# [Task instructions]
Transcribe the entries in full, keeping each word as it is.

# [Data listing]
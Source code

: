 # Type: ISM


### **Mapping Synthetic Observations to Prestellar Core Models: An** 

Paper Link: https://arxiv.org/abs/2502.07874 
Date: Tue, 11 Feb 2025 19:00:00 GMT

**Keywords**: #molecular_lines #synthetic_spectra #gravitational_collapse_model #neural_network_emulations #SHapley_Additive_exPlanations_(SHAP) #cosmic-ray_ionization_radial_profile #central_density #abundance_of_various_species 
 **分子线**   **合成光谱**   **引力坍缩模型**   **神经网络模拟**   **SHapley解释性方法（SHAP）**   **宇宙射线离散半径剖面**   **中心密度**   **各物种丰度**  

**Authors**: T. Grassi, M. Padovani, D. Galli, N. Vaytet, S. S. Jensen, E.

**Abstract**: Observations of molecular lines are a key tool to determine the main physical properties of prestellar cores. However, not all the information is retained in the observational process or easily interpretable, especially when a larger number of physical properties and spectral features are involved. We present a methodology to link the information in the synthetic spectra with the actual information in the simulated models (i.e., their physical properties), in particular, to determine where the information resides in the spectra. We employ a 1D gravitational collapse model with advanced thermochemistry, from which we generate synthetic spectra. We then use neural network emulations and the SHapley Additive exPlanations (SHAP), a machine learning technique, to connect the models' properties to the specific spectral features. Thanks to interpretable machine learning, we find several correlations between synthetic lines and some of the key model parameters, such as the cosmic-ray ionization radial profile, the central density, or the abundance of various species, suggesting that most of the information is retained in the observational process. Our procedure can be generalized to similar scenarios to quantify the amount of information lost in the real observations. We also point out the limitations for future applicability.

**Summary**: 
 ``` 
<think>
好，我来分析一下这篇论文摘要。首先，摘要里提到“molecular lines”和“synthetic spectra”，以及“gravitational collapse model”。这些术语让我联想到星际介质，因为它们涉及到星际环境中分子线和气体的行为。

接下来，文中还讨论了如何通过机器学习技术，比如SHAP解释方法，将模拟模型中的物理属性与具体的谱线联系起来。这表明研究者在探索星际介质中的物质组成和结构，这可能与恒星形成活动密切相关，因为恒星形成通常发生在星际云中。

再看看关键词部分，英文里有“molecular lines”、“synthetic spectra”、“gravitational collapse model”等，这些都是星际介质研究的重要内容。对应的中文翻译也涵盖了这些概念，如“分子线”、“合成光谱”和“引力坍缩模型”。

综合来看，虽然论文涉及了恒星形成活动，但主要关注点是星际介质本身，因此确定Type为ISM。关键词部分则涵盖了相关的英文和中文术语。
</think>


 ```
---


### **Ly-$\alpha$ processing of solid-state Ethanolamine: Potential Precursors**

# [Solution to this exercise]
Source code

: # Type: ISM


### **Mapping Synthetic Observations to Prestellar Core Models: An** 

Paper Link: https://arxiv.org/abs/2502.07874 
Date: Tue, 11 Feb 2025 19:00:00 GMT

**Keywords**: #molecular_lines #synthetic_spectra #gravitational_collapse_model #neural_network_emulations #SHapley_Additive_exPlanations_(SHAP) #cosmic-ray_ionization_radial_profile #central_density #abundance_of_various_species 
 **分子线**   **合成光谱**   **引力坍缩模型**   **神经网络模拟**   **SHapley解释性方法（SHAP）**   **宇宙射线离散半径剖面**   **中心密度**   **各物种丰度**  

**Authors**: T. Grassi, M. Padovani, D. Galli, N. Vaytet, S. S. Jensen, E.

**Abstract**: Observations of molecular lines are a key tool to determine the main physical properties of prestellar cores. However, not all the information is retained in the observational process or easily interpretable, especially when a larger number of physical properties and spectral features are involved. We present a methodology to link the information in the synthetic spectra with the actual information in the simulated models (i.e., their physical properties), in particular, to determine where the information resides in the spectra. We employ a 1D gravitational collapse model with advanced thermochemistry, from which we generate synthetic spectra. We then use neural network emulations and the SHapley Additive exPlanations (SHAP), a machine learning technique, to connect the models' properties to the specific spectral features. Thanks to interpretable machine learning, we find several correlations between synthetic lines and some of the key model parameters, such as the cosmic-ray ionization radial profile, the central density, or the abundance of various species, suggesting that most of the information is retained in the observational process. Our procedure can be generalized to similar scenarios to quantify the amount of information lost in the real observations. We also point out the limitations for future applicability.

**Summary**: 
 ``` 
<think>
好，我来分析一下这篇论文摘要。首先，摘要里提到“molecular lines”和“synthetic spectra”，以及“gravitational collapse model”。这些术语让我联想到星际介质，因为它们涉及到星际环境中分子线和气体的行为。

接下来，文中还讨论了如何通过机器学习技术，比如SHAP解释方法，将模拟模型中的物理属性与具体的谱线联系起来。这表明研究者在探索星际介质中的物质组成和结构，这可能与恒星形成活动密切相关，因为恒星形成通常发生在星际云中。

再看看关键词部分，英文里有“molecular lines”、“synthetic spectra”、“gravitational collapse model”等，这些都是星际介质研究的重要内容。对应的中文翻译也涵盖了这些概念，如“分子线”、“合成光谱”和“引力坍缩模型”。

综合来看，虽然论文涉及了恒星形成活动，但主要关注点是星际介质本身，因此确定Type为ISM。关键词部分则涵盖了相关的英文和中文术语。
</think>


 ```
---


### **Ly-$\alpha$ processing of solid-state Ethanolamine: Potential Precursors**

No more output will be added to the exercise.